*Material for this task:*
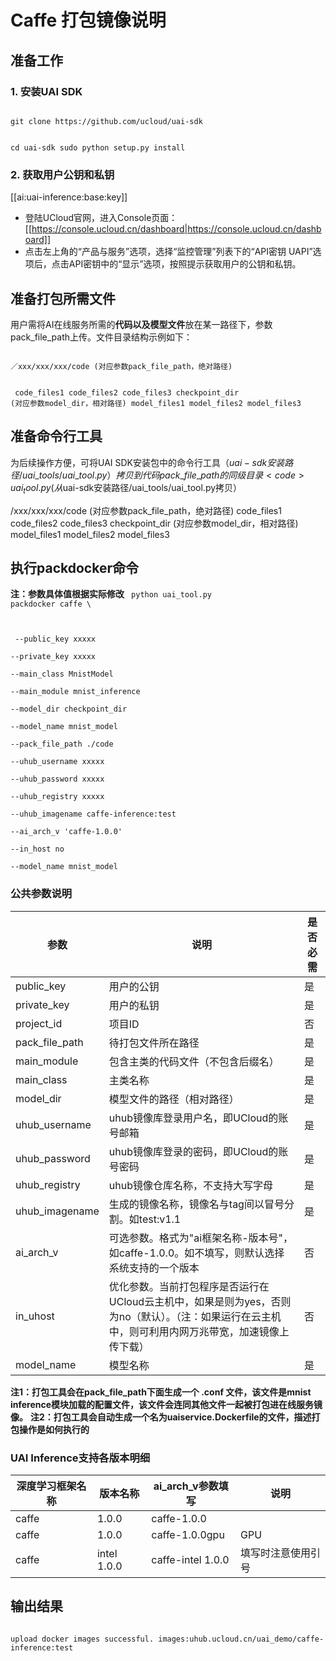 

# Caffe 打包镜像说明
## 准备工作
### 1. 安装UAI SDK

<code>
git clone https://github.com/ucloud/uai-sdk

cd uai-sdk
sudo python setup.py install
</code>

### 2. 获取用户公钥和私钥 

[[ai:uai-inference:base:key]]

  * 登陆UCloud官网，进入Console页面：[[https://console.ucloud.cn/dashboard|https://console.ucloud.cn/dashboard]]
  * 点击左上角的“产品与服务”选项，选择“监控管理”列表下的“API密钥 UAPI”选项后，点击API密钥中的“显示”选项，按照提示获取用户的公钥和私钥。

## 准备打包所需文件
用户需将AI在线服务所需的**代码以及模型文件**放在某一路径下，参数pack\_file\_path上传。文件目录结构示例如下：

<code>
／xxx/xxx/xxx/code (对应参数pack_file_path，绝对路径)

 code_files1
    code_files2
    code_files3
    checkpoint_dir (对应参数model_dir，相对路径)
        model_files1
        model_files2
        model_files3
</code>

## 准备命令行工具
为后续操作方便，可将UAI SDK安装包中的命令行工具（$uai-sdk安装路径/uai\_tools/uai\_tool.py）拷贝到代码pack\_file\_path的同级目录
<code>
uai_tool.py (从$uai-sdk安装路径/uai_tools/uai_tool.py拷贝）

 /xxx/xxx/xxx/code (对应参数pack_file_path，绝对路径)
    code_files1
    code_files2
    code_files3
    checkpoint_dir (对应参数model_dir，相对路径)
        model_files1
        model_files2
        model_files3
</code>

## 执行packdocker命令
**注：参数具体值根据实际修改** 
<code>
python uai_tool.py packdocker caffe \

​        --public_key xxxxx  \
​        --private_key xxxxx  \
​        --main_class MnistModel  \
​        --main_module mnist_inference  \
​        --model_dir checkpoint_dir  \
​        --model_name mnist_model  \
​        --pack_file_path ./code \
​        --uhub_username xxxxx  \
​        --uhub_password xxxxx  \
​        --uhub_registry xxxxx  \
​        --uhub_imagename caffe-inference:test \
​        --ai_arch_v 'caffe-1.0.0' \
​        --in_host no \
​        --model_name mnist_model
</code>

### 公共参数说明

| 参数 | 说明 | 是否必需 |
| ---- | ---- | -------- |
| public\_key       | 用户的公钥                                                                            | 是     |
| private\_key      | 用户的私钥                                                                            | 是     |
| project\_id       | 项目ID                                                                             | 否     |
| pack\_file\_path  | 待打包文件所在路径                                                           | 是     |
| main\_module      | 包含主类的代码文件（不包含后缀名）                                                                | 是     |
| main\_class       | 主类名称                                                                             | 是     |
| model\_dir        | 模型文件的路径（相对路径）                                                                    | 是     |
| uhub\_username    | uhub镜像库登录用户名，即UCloud的账号邮箱                         | 是     |
| uhub\_password   |  uhub镜像库登录的密码，即UCloud的账号密码                          | 是     |
| uhub\_registry    | uhub镜像仓库名称，不支持大写字母                                                               | 是     |
| uhub\_imagename   | 生成的镜像名称，镜像名与tag间以冒号分割。如test:v1.1                                                 | 是     |
| ai\_arch\_v       | 可选参数。格式为"ai框架名称-版本号"，如caffe-1.0.0。如不填写，则默认选择系统支持的一个版本                       | 否     |
| in\_uhost         | 优化参数。当前打包程序是否运行在UCloud云主机中，如果是则为yes，否则为no（默认）。（注：如果运行在云主机中，则可利用内网万兆带宽，加速镜像上传下载）  | 否     |
| model\_name        | 模型名称                                                                             | 是     |

**注1：打包工具会在pack\_file\_path下面生成一个 .conf 文件，该文件是mnist inference模块加载的配置文件，该文件会连同其他文件一起被打包进在线服务镜像。**
**注2：打包工具会自动生成一个名为uaiservice.Dockerfile的文件，描述打包操作是如何执行的**

### UAI Inference支持各版本明细

| 深度学习框架名称 | 版本名称 | ai\_arch\_v参数填写 | 说明 |
| ---------------- | -------- | ------------------- | ---- |
| caffe     | 1.0.0        | caffe-1.0.0        |            |
| caffe     | 1.0.0        | caffe-1.0.0gpu      |     GPU   |
| caffe     | intel 1.0.0  | caffe-intel 1.0.0  | 填写时注意使用引号  |

## 输出结果
<code>
upload docker images successful. images:uhub.ucloud.cn/uai_demo/caffe-inference:test
</code>

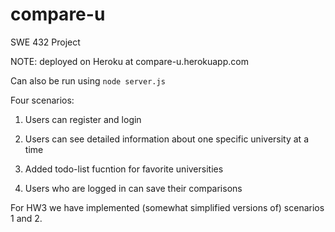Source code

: # compare-u
SWE 432 Project

NOTE:
deployed on Heroku at compare-u.herokuapp.com

Can also be run using `node server.js`

Four scenarios:

1. Users can register and login

2. Users can see detailed information about one specific university at a time

3. Added todo-list fucntion for favorite universities

4. Users who are logged in can save their comparisons


For HW3 we have implemented (somewhat simplified versions of) scenarios 1 and 2.
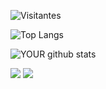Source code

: ![Visitantes](https://komarev.com/ghpvc/?username=rafaelcitario&color=orange&label=%20%20%20%20VISITAS+EM+MEU+PERFIL%20%20%20%20)
<!--
**rafaelcitario/rafaelcitario** is a ✨ _special_ ✨ repository because its `README.md` (this file) appears on your GitHub profile.

Here are some ideas to get you started:

- 🔭 I’m currently working on ...
- 🌱 I’m currently learning ...
- 👯 I’m looking to collaborate on ...
- 🤔 I’m looking for help with ...
- 💬 Ask me about ...
- 📫 How to reach me: ...
- 😄 Pronouns: ...
- ⚡ Fun fact: ...
-->

![Top Langs](https://github-readme-stats.vercel.app/api/top-langs/?username=rafaelcitario&hide_progress=true)

![YOUR github stats](https://github-readme-stats.vercel.app/api?username=rafaelcitario)

[<img src="https://img.shields.io/badge/linkedin-%230077B5.svg?&style=for-the-badge&logo=linkedin&logoColor=white" target="_blank" />](https://www.linkedin.com/in/rafaelcitario/)
[<img src="https://img.shields.io/badge/outlook-%230077B5.svg?&style=for-the-badge&logo=outlook&logoColor=white" />](mailto:contato.rafaelgomes@outlook.com)
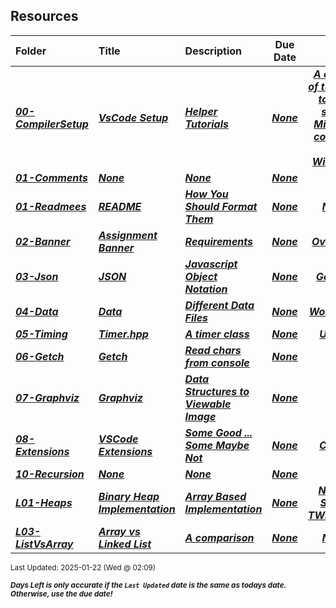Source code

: ## Resources

| Folder | Title | Description | Due Date | Due |  |
|:------|:------|:------|:-----:|:-----:|-----|
| ***<a href="https://github.com/rugbyprof/3013-Algorithms/tree/master/Resources/00-CompilerSetup">00-CompilerSetup</a>*** | ***<a href="https://github.com/rugbyprof/3013-Algorithms/tree/master/Resources/00-CompilerSetup"> VsCode Setup </a>*** | ***<a href="https://github.com/rugbyprof/3013-Algorithms/tree/master/Resources/00-CompilerSetup"> Helper Tutorials</a>*** | ***<a href="https://github.com/rugbyprof/3013-Algorithms/tree/master/Resources/00-CompilerSetup">None</a>*** | ***<a href="https://github.com/rugbyprof/3013-Algorithms/tree/master/Resources/00-CompilerSetup"> A couple of tutorials to help setup MingGW compiler on Windows</a>*** |  |
| ***<a href="https://github.com/rugbyprof/3013-Algorithms/tree/master/Resources/01-Comments">01-Comments</a>*** | ***<a href="https://github.com/rugbyprof/3013-Algorithms/tree/master/Resources/01-Comments">None</a>*** | ***<a href="https://github.com/rugbyprof/3013-Algorithms/tree/master/Resources/01-Comments">None</a>*** | ***<a href="https://github.com/rugbyprof/3013-Algorithms/tree/master/Resources/01-Comments">None</a>*** | ***<a href="https://github.com/rugbyprof/3013-Algorithms/tree/master/Resources/01-Comments">N/A</a>*** |  |
| ***<a href="https://github.com/rugbyprof/3013-Algorithms/tree/master/Resources/01-Readmees">01-Readmees</a>*** | ***<a href="https://github.com/rugbyprof/3013-Algorithms/tree/master/Resources/01-Readmees"> README </a>*** | ***<a href="https://github.com/rugbyprof/3013-Algorithms/tree/master/Resources/01-Readmees"> How You Should Format Them</a>*** | ***<a href="https://github.com/rugbyprof/3013-Algorithms/tree/master/Resources/01-Readmees">None</a>*** | ***<a href="https://github.com/rugbyprof/3013-Algorithms/tree/master/Resources/01-Readmees"> None</a>*** |  |
| ***<a href="https://github.com/rugbyprof/3013-Algorithms/tree/master/Resources/02-Banner">02-Banner</a>*** | ***<a href="https://github.com/rugbyprof/3013-Algorithms/tree/master/Resources/02-Banner"> Assignment Banner </a>*** | ***<a href="https://github.com/rugbyprof/3013-Algorithms/tree/master/Resources/02-Banner"> Requirements</a>*** | ***<a href="https://github.com/rugbyprof/3013-Algorithms/tree/master/Resources/02-Banner">None</a>*** | ***<a href="https://github.com/rugbyprof/3013-Algorithms/tree/master/Resources/02-Banner"> Overview</a>*** |  |
| ***<a href="https://github.com/rugbyprof/3013-Algorithms/tree/master/Resources/03-Json">03-Json</a>*** | ***<a href="https://github.com/rugbyprof/3013-Algorithms/tree/master/Resources/03-Json"> JSON </a>*** | ***<a href="https://github.com/rugbyprof/3013-Algorithms/tree/master/Resources/03-Json"> Javascript Object Notation</a>*** | ***<a href="https://github.com/rugbyprof/3013-Algorithms/tree/master/Resources/03-Json">None</a>*** | ***<a href="https://github.com/rugbyprof/3013-Algorithms/tree/master/Resources/03-Json"> General</a>*** |  |
| ***<a href="https://github.com/rugbyprof/3013-Algorithms/tree/master/Resources/04-Data">04-Data</a>*** | ***<a href="https://github.com/rugbyprof/3013-Algorithms/tree/master/Resources/04-Data"> Data </a>*** | ***<a href="https://github.com/rugbyprof/3013-Algorithms/tree/master/Resources/04-Data"> Different Data Files</a>*** | ***<a href="https://github.com/rugbyprof/3013-Algorithms/tree/master/Resources/04-Data">None</a>*** | ***<a href="https://github.com/rugbyprof/3013-Algorithms/tree/master/Resources/04-Data"> Word Lists</a>*** |  |
| ***<a href="https://github.com/rugbyprof/3013-Algorithms/tree/master/Resources/05-Timing">05-Timing</a>*** | ***<a href="https://github.com/rugbyprof/3013-Algorithms/tree/master/Resources/05-Timing"> Timer.hpp </a>*** | ***<a href="https://github.com/rugbyprof/3013-Algorithms/tree/master/Resources/05-Timing"> A timer class</a>*** | ***<a href="https://github.com/rugbyprof/3013-Algorithms/tree/master/Resources/05-Timing">None</a>*** | ***<a href="https://github.com/rugbyprof/3013-Algorithms/tree/master/Resources/05-Timing"> Usage</a>*** |  |
| ***<a href="https://github.com/rugbyprof/3013-Algorithms/tree/master/Resources/06-Getch">06-Getch</a>*** | ***<a href="https://github.com/rugbyprof/3013-Algorithms/tree/master/Resources/06-Getch"> Getch </a>*** | ***<a href="https://github.com/rugbyprof/3013-Algorithms/tree/master/Resources/06-Getch"> Read chars from console</a>*** | ***<a href="https://github.com/rugbyprof/3013-Algorithms/tree/master/Resources/06-Getch">None</a>*** | ***<a href="https://github.com/rugbyprof/3013-Algorithms/tree/master/Resources/06-Getch">N/A</a>*** |  |
| ***<a href="https://github.com/rugbyprof/3013-Algorithms/tree/master/Resources/07-Graphviz">07-Graphviz</a>*** | ***<a href="https://github.com/rugbyprof/3013-Algorithms/tree/master/Resources/07-Graphviz"> Graphviz </a>*** | ***<a href="https://github.com/rugbyprof/3013-Algorithms/tree/master/Resources/07-Graphviz"> Data Structures to Viewable Image</a>*** | ***<a href="https://github.com/rugbyprof/3013-Algorithms/tree/master/Resources/07-Graphviz">None</a>*** | ***<a href="https://github.com/rugbyprof/3013-Algorithms/tree/master/Resources/07-Graphviz">N/A</a>*** |  |
| ***<a href="https://github.com/rugbyprof/3013-Algorithms/tree/master/Resources/08-Extensions">08-Extensions</a>*** | ***<a href="https://github.com/rugbyprof/3013-Algorithms/tree/master/Resources/08-Extensions"> VSCode Extensions </a>*** | ***<a href="https://github.com/rugbyprof/3013-Algorithms/tree/master/Resources/08-Extensions"> Some Good ... Some Maybe Not</a>*** | ***<a href="https://github.com/rugbyprof/3013-Algorithms/tree/master/Resources/08-Extensions">None</a>*** | ***<a href="https://github.com/rugbyprof/3013-Algorithms/tree/master/Resources/08-Extensions"> C/C++</a>*** |  |
| ***<a href="https://github.com/rugbyprof/3013-Algorithms/tree/master/Resources/10-Recursion">10-Recursion</a>*** | ***<a href="https://github.com/rugbyprof/3013-Algorithms/tree/master/Resources/10-Recursion">None</a>*** | ***<a href="https://github.com/rugbyprof/3013-Algorithms/tree/master/Resources/10-Recursion">None</a>*** | ***<a href="https://github.com/rugbyprof/3013-Algorithms/tree/master/Resources/10-Recursion">None</a>*** | ***<a href="https://github.com/rugbyprof/3013-Algorithms/tree/master/Resources/10-Recursion">N/A</a>*** |  |
| ***<a href="https://github.com/rugbyprof/3013-Algorithms/tree/master/Resources/L01-Heaps">L01-Heaps</a>*** | ***<a href="https://github.com/rugbyprof/3013-Algorithms/tree/master/Resources/L01-Heaps"> Binary Heap Implementation </a>*** | ***<a href="https://github.com/rugbyprof/3013-Algorithms/tree/master/Resources/L01-Heaps"> Array Based Implementation</a>*** | ***<a href="https://github.com/rugbyprof/3013-Algorithms/tree/master/Resources/L01-Heaps">None</a>*** | ***<a href="https://github.com/rugbyprof/3013-Algorithms/tree/master/Resources/L01-Heaps"> NEEDS SOME TWEEKING</a>*** |  |
| ***<a href="https://github.com/rugbyprof/3013-Algorithms/tree/master/Resources/L03-ListVsArray">L03-ListVsArray</a>*** | ***<a href="https://github.com/rugbyprof/3013-Algorithms/tree/master/Resources/L03-ListVsArray"> Array vs Linked List </a>*** | ***<a href="https://github.com/rugbyprof/3013-Algorithms/tree/master/Resources/L03-ListVsArray"> A comparison</a>*** | ***<a href="https://github.com/rugbyprof/3013-Algorithms/tree/master/Resources/L03-ListVsArray">None</a>*** | ***<a href="https://github.com/rugbyprof/3013-Algorithms/tree/master/Resources/L03-ListVsArray"> None</a>*** |  |

<sup>Last Updated: 2025-01-22 (Wed @ 02:09)</sup> 

<sup>***Days Left is only accurate if the `Last Updated` date is the same as todays date. Otherwise, use the due date!***</sup> 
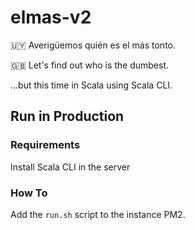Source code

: # elmas-v2

🇺🇾 Averigüemos quién es el más tonto.

🇬🇧 Let's find out who is the dumbest.


...but this time in Scala using Scala CLI.

## Run in Production

### Requirements

Install Scala CLI in the server

### How To

Add the `run.sh` script to the instance PM2.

*What needs to be done:* Once you have found every line above holding the word "Users", copy those lines.

*Exercise answer:*
1. Users can register and login
2. Users can see detailed information about one specific university at a time
4. Users who are logged in can save their comparisons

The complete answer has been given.